Winter is my favorite season, though come March, I may change my mind. I love the feeling of being hunkered in, making big pots of soup, watching patterns of snow falling, sculpting the landscape white. I even enjoy shoveling, especially that first white path, and raking snow from the roof to hearing that deep thud as it lands on the deck. Now, I anticipate the months of quiet yet to come, spending hours, days in my studio. Today, the "chickadees are thick." It made me think of Mrs. Waugh who told me long ago that that's always the sign of a storm. Memories...

About 40 years ago we bought the baby black angus steer from the Waughs. They were in their eighties, had been farmers for decades, lived just down the road. We, however, were a young family, had just bought this small 1865 "needs some work" farm in Glenburn, Maine. My husband was going to school, I worked for an architectural firm, Kim was seven and David was five. Of course we thought we could do it all...go to work, raise two kids, and have a 'real' farm. It was all so exciting! And, what better way to start being part time farmers, than with a baby steer? "You have lots of room!" said Harris Waugh.

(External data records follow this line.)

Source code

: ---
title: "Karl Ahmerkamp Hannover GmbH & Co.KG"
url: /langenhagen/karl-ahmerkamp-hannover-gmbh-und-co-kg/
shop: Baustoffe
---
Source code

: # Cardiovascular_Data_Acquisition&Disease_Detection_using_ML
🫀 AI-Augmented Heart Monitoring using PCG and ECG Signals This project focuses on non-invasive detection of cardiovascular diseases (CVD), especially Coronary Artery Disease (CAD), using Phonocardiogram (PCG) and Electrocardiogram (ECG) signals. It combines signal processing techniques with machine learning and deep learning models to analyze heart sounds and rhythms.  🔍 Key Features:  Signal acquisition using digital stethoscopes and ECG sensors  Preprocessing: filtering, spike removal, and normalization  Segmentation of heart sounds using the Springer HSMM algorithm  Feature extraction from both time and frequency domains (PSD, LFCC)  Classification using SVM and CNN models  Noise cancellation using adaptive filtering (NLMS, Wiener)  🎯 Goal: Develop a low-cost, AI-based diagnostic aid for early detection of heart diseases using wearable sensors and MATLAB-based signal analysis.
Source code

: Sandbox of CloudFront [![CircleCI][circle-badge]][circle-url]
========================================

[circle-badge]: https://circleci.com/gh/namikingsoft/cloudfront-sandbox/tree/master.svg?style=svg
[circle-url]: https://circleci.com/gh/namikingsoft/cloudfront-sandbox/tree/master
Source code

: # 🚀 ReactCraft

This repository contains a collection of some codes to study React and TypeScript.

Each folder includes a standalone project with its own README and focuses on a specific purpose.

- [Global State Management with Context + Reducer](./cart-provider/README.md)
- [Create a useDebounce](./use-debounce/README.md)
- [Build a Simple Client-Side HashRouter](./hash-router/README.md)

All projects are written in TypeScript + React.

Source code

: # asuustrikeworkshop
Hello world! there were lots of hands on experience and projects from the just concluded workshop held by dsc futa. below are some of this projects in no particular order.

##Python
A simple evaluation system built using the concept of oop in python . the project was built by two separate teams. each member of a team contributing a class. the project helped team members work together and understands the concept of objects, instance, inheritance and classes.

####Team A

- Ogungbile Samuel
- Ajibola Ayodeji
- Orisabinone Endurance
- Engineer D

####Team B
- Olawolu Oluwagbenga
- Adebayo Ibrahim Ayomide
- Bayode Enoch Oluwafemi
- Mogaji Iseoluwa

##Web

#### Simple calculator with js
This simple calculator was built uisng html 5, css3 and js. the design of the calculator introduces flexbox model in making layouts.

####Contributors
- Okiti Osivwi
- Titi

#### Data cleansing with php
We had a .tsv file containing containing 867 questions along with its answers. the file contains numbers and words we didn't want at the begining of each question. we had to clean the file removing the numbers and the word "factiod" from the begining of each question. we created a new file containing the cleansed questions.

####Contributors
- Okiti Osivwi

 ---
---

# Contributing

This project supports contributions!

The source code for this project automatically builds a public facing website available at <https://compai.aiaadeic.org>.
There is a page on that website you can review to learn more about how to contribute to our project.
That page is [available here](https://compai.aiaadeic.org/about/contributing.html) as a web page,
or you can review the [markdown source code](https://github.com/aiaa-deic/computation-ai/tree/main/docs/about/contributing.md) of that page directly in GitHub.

It was a calm wintery day when the Waughs brought the new baby to us in their warn out old farm truck. Harris brought him in, wrapped tightly in a blanket. He stood the tiny calf on the floor by the pot belly stove. He was so cute and soft, the size of a lamb, and with eyes that would melt a stone. Mrs Waugh gave us detailed instructions on how to care for him and showed us how to feed him with a baby bottle. We all stood happily around the stove, and took turns feeding this sweet smelling little black beauty.

"Rump" (to make it clear he was not a pet) seemed to grow by the minute. He was soon in a cozy stall in the barn, but clearly he needed some friends. It wasn't long after that we acquired a pony, two dogs, several cats, chickens and ducks. The barn was full of was glorious. In the spring, everyone came out to enjoy the back field while we planted a garden that would feed the neighborhood. WHAT WERE WE THINKING? We were in our early 30's and thought we could do anything!

Forty years later, the farm is quiet. My kids live in San Francisco and Kauai and I am still here with two cats, loads of wild birds and other critters, and two beautiful studios that used to belong to Rump, Apache, the ducks and chickens.  Crazy as it all was, I wouldn't trade the memories for anything. And there's still a tiny mole that visits me in the back studio every winter, skitters under foot and reminds me who the space really belongs to... while new friends come to see what's for breakfast.